(Input data)

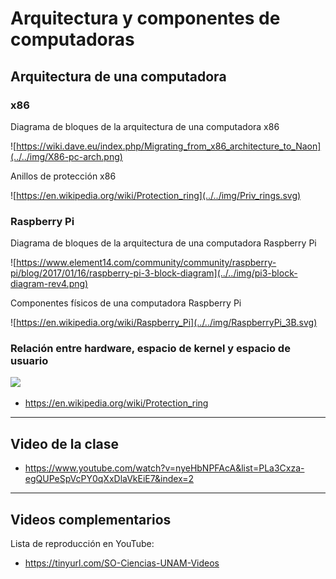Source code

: # Arquitectura y componentes de computadoras

## Arquitectura de una computadora

### x86

Diagrama de bloques de la arquitectura de una computadora x86

![https://wiki.dave.eu/index.php/Migrating_from_x86_architecture_to_Naon](../../img/X86-pc-arch.png)

Anillos de protección x86

![https://en.wikipedia.org/wiki/Protection_ring](../../img/Priv_rings.svg)

### Raspberry Pi

Diagrama de bloques de la arquitectura de una computadora Raspberry Pi

![https://www.element14.com/community/community/raspberry-pi/blog/2017/01/16/raspberry-pi-3-block-diagram](../../img/pi3-block-diagram-rev4.png)

Componentes físicos de una computadora Raspberry Pi

![https://en.wikipedia.org/wiki/Raspberry_Pi](../../img/RaspberryPi_3B.svg)

### Relación entre hardware, espacio de kernel y espacio de usuario

![](../../img/hw-kernel_space-user_space.png)

- <https://en.wikipedia.org/wiki/Protection_ring>

--------------------------------------------------------------------------------

## Video de la clase

- <https://www.youtube.com/watch?v=nyeHbNPFAcA&list=PLa3Cxza-egQUPeSpVcPY0qXxDlaVkEiE7&index=2>

--------------------------------------------------------------------------------

## Videos complementarios

Lista de reproducción en YouTube:

- <https://tinyurl.com/SO-Ciencias-UNAM-Videos>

(End Input data)

## Action item
Please let your answer be exactly the lines from the one holding "Componentes físicos de" through the last line of the entries above, both ends included.

## Finished task
Componentes físicos de una computadora Raspberry Pi

![https://en.wikipedia.org/wiki/Raspberry_Pi](../../img/RaspberryPi_3B.svg)

### Relación entre hardware, espacio de kernel y espacio de usuario

![](../../img/hw-kernel_space-user_space.png)

- <https://en.wikipedia.org/wiki/Protection_ring>

--------------------------------------------------------------------------------

## Video de la clase

- <https://www.youtube.com/watch?v=nyeHbNPFAcA&list=PLa3Cxza-egQUPeSpVcPY0qXxDlaVkEiE7&index=2>

--------------------------------------------------------------------------------

## Videos complementarios

Lista de reproducción en YouTube:

- <https://tinyurl.com/SO-Ciencias-UNAM-Videos>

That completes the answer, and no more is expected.